3. Install Dependencies

# Basic installation
pip install -r requirements.txt

# For GPU support (CUDA 11.8)
pip install torch torchvision torchaudio --index-url https://download.pytorch.org/whl/cu118

# For GPU support (CUDA 12.1)
pip install torch torchvision torchaudio --index-url https://download.pytorch.org/whl/cu121

4. Install FFmpeg

# macOS
brew install ffmpeg

# Ubuntu/Debian
sudo apt-get install ffmpeg

# Windows (using chocolatey)
choco install ffmpeg

# Or download from: https://ffmpeg.org/download.html

5. Download Models (Optional)

Models will be automatically downloaded on first run.
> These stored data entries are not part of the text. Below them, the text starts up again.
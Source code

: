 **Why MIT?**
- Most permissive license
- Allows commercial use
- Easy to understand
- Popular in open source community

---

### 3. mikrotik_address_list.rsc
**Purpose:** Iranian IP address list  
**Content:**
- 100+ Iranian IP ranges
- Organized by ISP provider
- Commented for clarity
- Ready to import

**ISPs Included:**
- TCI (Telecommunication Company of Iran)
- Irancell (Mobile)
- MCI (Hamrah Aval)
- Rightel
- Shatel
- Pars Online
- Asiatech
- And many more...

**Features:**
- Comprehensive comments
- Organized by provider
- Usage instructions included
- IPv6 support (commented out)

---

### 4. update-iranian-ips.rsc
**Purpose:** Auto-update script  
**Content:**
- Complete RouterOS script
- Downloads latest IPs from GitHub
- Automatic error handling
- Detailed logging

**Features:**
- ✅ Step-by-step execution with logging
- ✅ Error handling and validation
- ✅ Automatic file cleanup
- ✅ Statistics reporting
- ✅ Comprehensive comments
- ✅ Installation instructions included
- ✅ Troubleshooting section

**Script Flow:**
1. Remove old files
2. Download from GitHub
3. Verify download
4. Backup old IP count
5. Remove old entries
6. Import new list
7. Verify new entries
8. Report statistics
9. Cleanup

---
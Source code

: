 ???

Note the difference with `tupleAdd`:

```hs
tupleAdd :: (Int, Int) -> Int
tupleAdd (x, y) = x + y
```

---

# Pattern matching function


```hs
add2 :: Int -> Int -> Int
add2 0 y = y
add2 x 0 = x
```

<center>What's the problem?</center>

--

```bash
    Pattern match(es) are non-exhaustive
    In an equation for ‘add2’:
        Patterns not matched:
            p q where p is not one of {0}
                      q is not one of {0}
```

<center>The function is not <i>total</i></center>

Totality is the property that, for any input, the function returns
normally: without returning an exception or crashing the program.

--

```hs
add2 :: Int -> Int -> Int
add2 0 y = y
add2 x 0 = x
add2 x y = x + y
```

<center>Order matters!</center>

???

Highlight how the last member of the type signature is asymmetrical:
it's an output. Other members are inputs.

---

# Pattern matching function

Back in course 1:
To download in advance:

python3 << 'EOF'
from huggingface_hub import snapshot_download
from modelscope import snapshot_download as ms_snapshot_download

# VoxCPM Model
snapshot_download("openbmb/VoxCPM-0.5B", local_dir="./models/openbmb__VoxCPM-0.5B")

# ZipEnhancer (for audio enhancement)
ms_snapshot_download('iic/speech_zipenhancer_ans_multiloss_16k_base')

# SenseVoice (for speech recognition)
ms_snapshot_download('iic/SenseVoiceSmall')
EOF

6. Run the Application

python app2.py

Make sure you have activated the virtual environment before running the script.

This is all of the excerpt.